Computing Lagrangian means in multi-timescale fluid flows

Time averaging is one of the most essential tools in analysing fluid flows with multiple time scales, which are ubiquitous in nature and industries. A prominent use of time averaging is the flow decomposition into fast and slow parts to understand different phenomena associated with each time scale. For instance, in geophysical flows the wave dynamics is associated with the fast part, and the slow dynamics can be reduced to a balance between a few forces (geostrophic and hydrostatic balance). Another application of time averaging is to filter out the fast variations that are not fully captured in numerical simulations or observations to make meaningful inferences from the remaining slow dynamics. Similarly, the noise and error inherent in measurements or simulations are removed by averaging.

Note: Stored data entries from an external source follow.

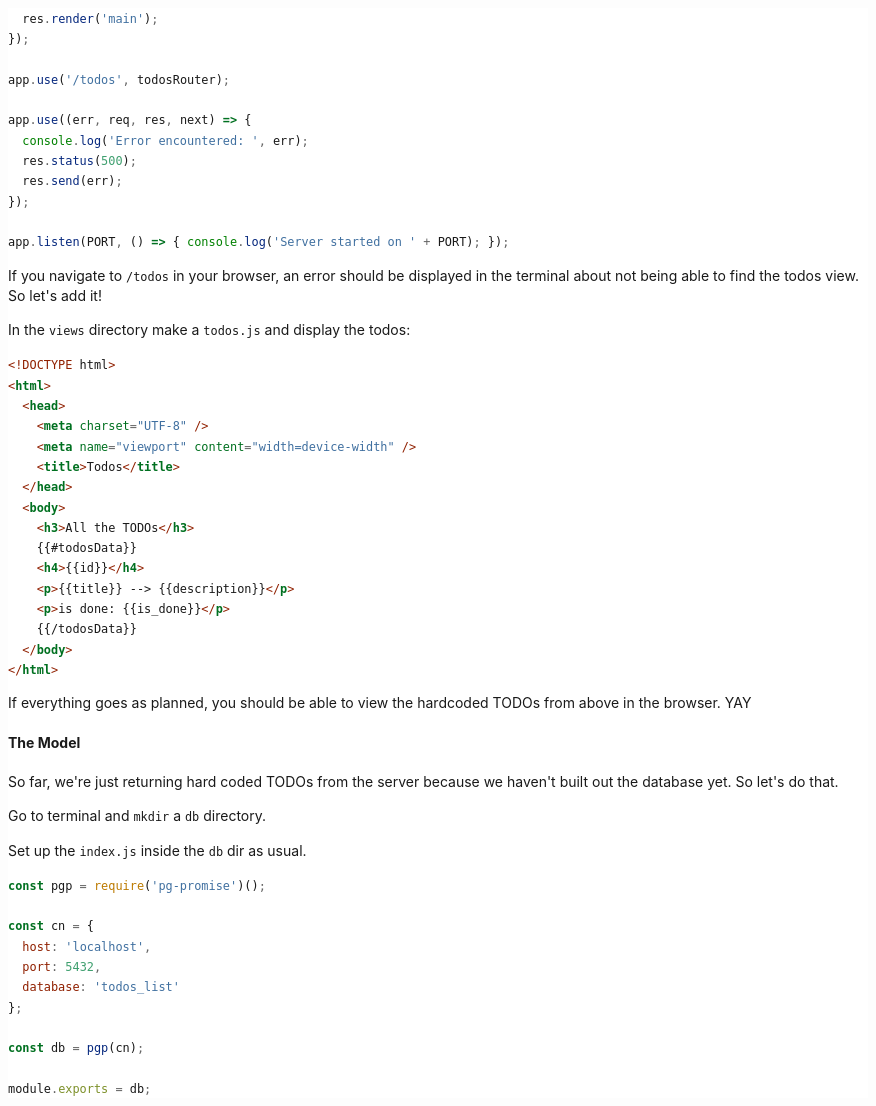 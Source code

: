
 ```javascript
  res.render('main');
});

app.use('/todos', todosRouter);

app.use((err, req, res, next) => {
  console.log('Error encountered: ', err);
  res.status(500);
  res.send(err);
});

app.listen(PORT, () => { console.log('Server started on ' + PORT); });
```

If you navigate to `/todos` in your browser, an error should be displayed in the terminal about not being able to find the todos view.  So let's add it!

In the `views` directory make a `todos.js` and display the todos:

```html
<!DOCTYPE html>
<html>
  <head>
    <meta charset="UTF-8" />
    <meta name="viewport" content="width=device-width" />
    <title>Todos</title>
  </head>
  <body>
    <h3>All the TODOs</h3>
    {{#todosData}}
    <h4>{{id}}</h4>
    <p>{{title}} --> {{description}}</p>
    <p>is done: {{is_done}}</p>
    {{/todosData}}
  </body>
</html>
```

If everything goes as planned, you should be able to view the hardcoded TODOs from above in the browser.
YAY

#### The Model
So far, we're just returning hard coded TODOs from the server because we haven't built out the database yet.  So let's do that.

Go to terminal and `mkdir` a `db` directory.

Set up the `index.js` inside the `db` dir as usual.

```javascript
const pgp = require('pg-promise')();

const cn = {
  host: 'localhost',
  port: 5432,
  database: 'todos_list'
};

const db = pgp(cn);

module.exports = db;
```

For fluids, time-averaging can be performed in two different ways. The most straightforward approach is to average time series of flow variables at fixed spatial points, to obtain the so-called Eulerian mean. Another approach is to average flow variables along particle trajectories instead of fixed positions, which gives the Lagrangian mean. Lagrangian averaging has several pivotal advantages over its Eulerian counterpart as illustrated by a growing number of studies. For instance, it removes the Doppler shift that eclipses the separation of time scales between the background flow and waves. However, the widespread adoption of Lagrangian averaging has been hindered by computational complications. To compute the Lagrangian mean in numerical models usually particles are tracked using interpolated velocities at particle positions at every time steps. This is a computational challenge that requires extra memory space (considering time series of variables are stored at all grid points) and is ill-suited for efficient computational parallelisation.

In this project, we develop a numerical approach that circumvents these difficulties. This new approach is based on the evolution of partial means instead of particle tracking. Partial means can be viewed as means over shorter intervals than the total averaging period. In this approach, we compute the Lagrangian means as solutions to a set of Partial Differential Equations (PDEs) that describe the evolution of these partial means. This paradigm could be a breakthrough in computing Lagrangian means as these PDEs can be discretised in a variety of ways and solved on-the-fly (i.e. simultaneously with the dynamical governing equations). Hence, they do not require storing any time series and substantially reduce the memory footprint compared to particle tracking. The basic idea of this numerical technique is put forward by the PI. The goals of this proposal are to 1) expand the theoretical underpinnings of this novel method, 2) develop and implement a set of numerical schemes to solve the associated PDEs, and 3) apply them to 3D fluid models and laboratory data.